Leave the pictures out. Return all other data exactly.

Rendered images with source text:
******

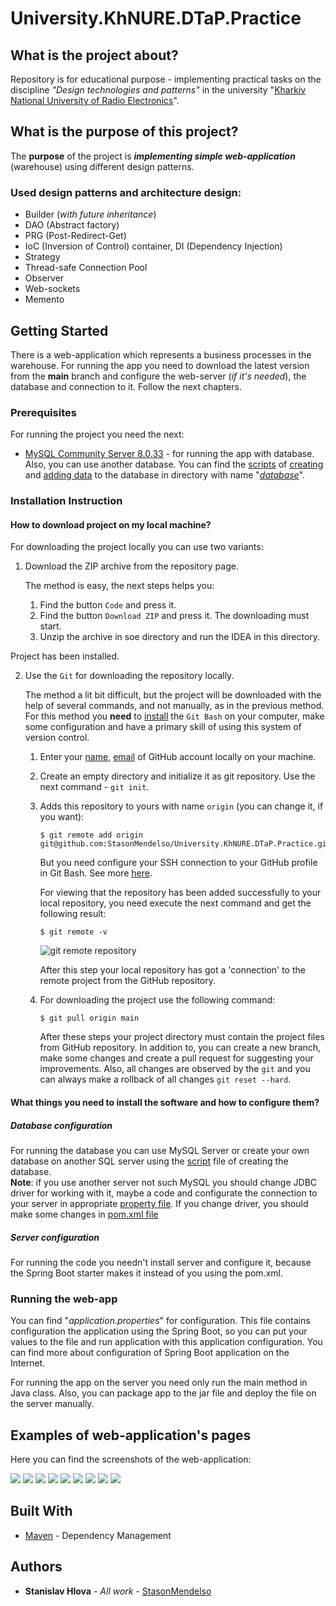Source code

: # University.KhNURE.DTaP.Practice

## What is the project about?

Repository is for educational purpose - implementing practical tasks on the discipline *"Design technologies and patterns"* in
the university "[Kharkiv National University of Radio Electronics][1]".

## What is the purpose of this project?

The **purpose** of the project is ***implementing simple web-application*** (warehouse) using different design patterns.

### Used design patterns and architecture design:

- Builder (*with future inheritance*)
- DAO (Abstract factory)
- PRG (Post-Redirect-Get)
- IoC (Inversion of Control) container, DI (Dependency Injection)
- Strategy
- Thread-safe Connection Pool
- Observer
- Web-sockets
- Memento


## Getting Started

There is a web-application which represents a business processes in the warehouse.
For running the app you need to download the latest version from the **main** branch and configure the web-server (*if
it's needed*), the database and connection to it. Follow the next chapters.

### Prerequisites

For running the project you need the next:

* [MySQL Community Server 8.0.33](https://dev.mysql.com/) - for running the app with database. Also, you can use another
  database.
  You can find the [scripts](database/sql) of [creating](database/sql/creation_database.sql)
  and [adding data](database/sql/adding_data.sql) to the database in directory with name "*[database](database/sql)*".

### Installation Instruction

#### How to download project on my local machine?

For downloading the project locally you can use two variants:

1. Download the ZIP archive from the repository page.

   The method is easy, the next steps helps you:
    1. Find the button `Code` and press it.
    2. Find the button `Download ZIP` and press it. The downloading must start.
    3. Unzip the archive in soe directory and run the IDEA in this directory.

Project has been installed.

2. Use the `Git` for downloading the repository locally.

   The method a lit bit difficult, but the project will be downloaded with the help
   of several commands, and not manually, as in the previous method. For this method
   you **need** to [install][4] the `Git Bash` on your computer, make some configuration and have a primary skill of
   using this system of version control.
    1. Enter your [name][5], [email][6] of GitHub account locally on your machine.
    2. Create an empty directory and initialize it as git repository. Use the next
       command - `git init`.
    3. Adds this repository to yours with name `origin` (you can change it, if you want):
        ```
       $ git remote add origin git@github.com:StasonMendelso/University.KhNURE.DTaP.Practice.git
       ```
       But you need configure your SSH connection to your GitHub profile in Git Bash. See more [here][7].

       For viewing that the repository has been added successfully to your local
       repository, you need execute the next command and get the following result:
       ```
       $ git remote -v
       ```
       ![git remote repository](readme/images/addRemoteOrigin.png)

       After this step your local repository has got a 'connection' to the remote
       project from the GitHub repository.
    4. For downloading the project use the following command:
       ```
       $ git pull origin main
       ```
       After these steps your project directory must contain the project files from
       GitHub repository. In addition to, you can create a new branch, make some
       changes and create a pull request for suggesting your improvements. Also, all
       changes are observed by the `git` and you can always make a rollback of
       all changes `git reset --hard`.

#### What things you need to install the software and how to configure them?

##### Database configuration

For running the database you can use MySQL Server or create your own database on another SQL server
using the [script](database/sql/creation_database.sql) file of creating the database.
<br>
**Note**: if you use another server not such
MySQL you should change JDBC driver for working with it, maybe a code and configurate the connection to your
server in appropriate [property file](src/main/resources/application.properties). If you change driver, you should
make some changes in [pom.xml file](pom.xml)
<br>

##### Server configuration

For running the code you needn't install server and configure it, because the Spring Boot starter
makes it instead of you using the pom.xml.

### Running the web-app

You can find "*application.properties*" for configuration. This file
contains configuration the application using the Spring Boot, so you can put your values to the file and
run
application with this application configuration. You can find more about configuration of Spring Boot application on
the Internet.

For running the app on the server you need only run the main method in Java class. Also, you can
package app to the jar file and deploy the file on the server manually.

## Examples of web-application's pages

Here you can find the screenshots of the web-application:

![](readme/images/web-application-examples/img.png)
![](readme/images/web-application-examples/img_1.png)
![](readme/images/web-application-examples/img_2.png)
![](readme/images/web-application-examples/img_3.png)
![](readme/images/web-application-examples/img_4.png)
![](readme/images/web-application-examples/img_5.png)
![](readme/images/web-application-examples/img_6.png)
![](readme/images/web-application-examples/img_7.png)
![](readme/images/web-application-examples/img_8.png)

## Built With

* [Maven](https://maven.apache.org/) - Dependency Management

## Authors

* **Stanislav Hlova** - *All
  work* - [StasonMendelso](https://github.com/StasonMendelso)

[1]:https://nure.ua/

[4]:https://git-scm.com/downloads

[5]:https://docs.github.com/en/get-started/getting-started-with-git/setting-your-username-in-git

[6]:https://docs.github.com/en/account-and-profile/setting-up-and-managing-your-personal-account-on-github/managing-email-preferences/setting-your-commit-email-address

[7]:https://docs.github.com/en/authentication/connecting-to-github-with-ssh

******

Result of the exercise:
Source code

: # University.KhNURE.DTaP.Practice

## What is the project about?

Repository is for educational purpose - implementing practical tasks on the discipline *"Design technologies and patterns"* in
the university "[Kharkiv National University of Radio Electronics][1]".

## What is the purpose of this project?

The **purpose** of the project is ***implementing simple web-application*** (warehouse) using different design patterns.

### Used design patterns and architecture design:

- Builder (*with future inheritance*)
- DAO (Abstract factory)
- PRG (Post-Redirect-Get)
- IoC (Inversion of Control) container, DI (Dependency Injection)
- Strategy
- Thread-safe Connection Pool
- Observer
- Web-sockets
- Memento


## Getting Started

There is a web-application which represents a business processes in the warehouse.
For running the app you need to download the latest version from the **main** branch and configure the web-server (*if
it's needed*), the database and connection to it. Follow the next chapters.

### Prerequisites

For running the project you need the next:

* [MySQL Community Server 8.0.33](https://dev.mysql.com/) - for running the app with database. Also, you can use another
  database.
  You can find the [scripts](database/sql) of [creating](database/sql/creation_database.sql)
  and [adding data](database/sql/adding_data.sql) to the database in directory with name "*[database](database/sql)*".

### Installation Instruction

#### How to download project on my local machine?

For downloading the project locally you can use two variants:

1. Download the ZIP archive from the repository page.

   The method is easy, the next steps helps you:
    1. Find the button `Code` and press it.
    2. Find the button `Download ZIP` and press it. The downloading must start.
    3. Unzip the archive in soe directory and run the IDEA in this directory.

Project has been installed.

2. Use the `Git` for downloading the repository locally.

   The method a lit bit difficult, but the project will be downloaded with the help
   of several commands, and not manually, as in the previous method. For this method
   you **need** to [install][4] the `Git Bash` on your computer, make some configuration and have a primary skill of
   using this system of version control.
    1. Enter your [name][5], [email][6] of GitHub account locally on your machine.
    2. Create an empty directory and initialize it as git repository. Use the next
       command - `git init`.
    3. Adds this repository to yours with name `origin` (you can change it, if you want):
        ```
       $ git remote add origin git@github.com:StasonMendelso/University.KhNURE.DTaP.Practice.git
       ```
       But you need configure your SSH connection to your GitHub profile in Git Bash. See more [here][7].

       For viewing that the repository has been added successfully to your local
       repository, you need execute the next command and get the following result:
       ```
       $ git remote -v
       ```
       ![git remote repository](readme/images/addRemoteOrigin.png)

       After this step your local repository has got a 'connection' to the remote
       project from the GitHub repository.
    4. For downloading the project use the following command:
       ```
       $ git pull origin main
       ```
       After these steps your project directory must contain the project files from
       GitHub repository. In addition to, you can create a new branch, make some
       changes and create a pull request for suggesting your improvements. Also, all
       changes are observed by the `git` and you can always make a rollback of
       all changes `git reset --hard`.

#### What things you need to install the software and how to configure them?

##### Database configuration

For running the database you can use MySQL Server or create your own database on another SQL server
using the [script](database/sql/creation_database.sql) file of creating the database.
<br>
**Note**: if you use another server not such
MySQL you should change JDBC driver for working with it, maybe a code and configurate the connection to your
server in appropriate [property file](src/main/resources/application.properties). If you change driver, you should
make some changes in [pom.xml file](pom.xml)
<br>

##### Server configuration

For running the code you needn't install server and configure it, because the Spring Boot starter
makes it instead of you using the pom.xml.

### Running the web-app

You can find "*application.properties*" for configuration. This file
contains configuration the application using the Spring Boot, so you can put your values to the file and
run
application with this application configuration. You can find more about configuration of Spring Boot application on
the Internet.

For running the app on the server you need only run the main method in Java class. Also, you can
package app to the jar file and deploy the file on the server manually.

## Examples of web-application's pages

Here you can find the screenshots of the web-application:

![](readme/images/web-application-examples/img.png)
![](readme/images/web-application-examples/img_1.png)
![](readme/images/web-application-examples/img_2.png)
![](readme/images/web-application-examples/img_3.png)
![](readme/images/web-application-examples/img_4.png)
![](readme/images/web-application-examples/img_5.png)
![](readme/images/web-application-examples/img_6.png)
![](readme/images/web-application-examples/img_7.png)
![](readme/images/web-application-examples/img_8.png)

## Built With

* [Maven](https://maven.apache.org/) - Dependency Management

## Authors

* **Stanislav Hlova** - *All
  work* - [StasonMendelso](https://github.com/StasonMendelso)

[1]:https://nure.ua/

[4]:https://git-scm.com/downloads

[5]:https://docs.github.com/en/get-started/getting-started-with-git/setting-your-username-in-git

[6]:https://docs.github.com/en/account-and-profile/setting-up-and-managing-your-personal-account-on-github/managing-email-preferences/setting-your-commit-email-address

[7]:https://docs.github.com/en/authentication/connecting-to-github-with-ssh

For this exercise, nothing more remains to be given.